Dataset entries
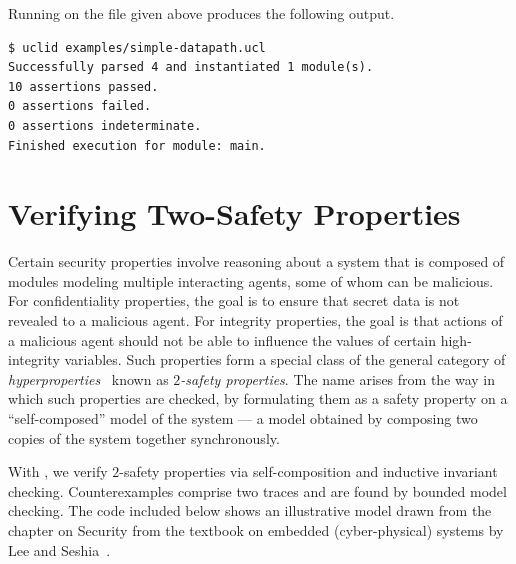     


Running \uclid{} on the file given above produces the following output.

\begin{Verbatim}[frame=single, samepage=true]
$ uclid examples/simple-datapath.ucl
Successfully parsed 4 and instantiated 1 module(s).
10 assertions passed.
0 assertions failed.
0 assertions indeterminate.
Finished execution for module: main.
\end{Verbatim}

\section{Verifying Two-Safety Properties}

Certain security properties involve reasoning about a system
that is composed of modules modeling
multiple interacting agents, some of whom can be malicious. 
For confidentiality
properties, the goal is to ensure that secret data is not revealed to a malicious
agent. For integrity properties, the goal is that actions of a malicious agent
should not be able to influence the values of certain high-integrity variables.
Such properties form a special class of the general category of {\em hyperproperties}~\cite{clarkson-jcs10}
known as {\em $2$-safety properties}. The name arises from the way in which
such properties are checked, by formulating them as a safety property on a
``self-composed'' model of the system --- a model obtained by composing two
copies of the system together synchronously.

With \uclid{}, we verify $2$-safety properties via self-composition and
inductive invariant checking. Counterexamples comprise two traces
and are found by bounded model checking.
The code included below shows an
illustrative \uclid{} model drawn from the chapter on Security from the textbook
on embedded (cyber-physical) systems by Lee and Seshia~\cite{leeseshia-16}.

## Exercise aim
Pictures stay out. Print the data exactly, from its first line through the line containing "Finished execution for module: main.".

## Solution to the problem
Running \uclid{} on the file given above produces the following output.

\begin{Verbatim}[frame=single, samepage=true]
$ uclid examples/simple-datapath.ucl
Successfully parsed 4 and instantiated 1 module(s).
10 assertions passed.
0 assertions failed.
0 assertions indeterminate.
Finished execution for module: main.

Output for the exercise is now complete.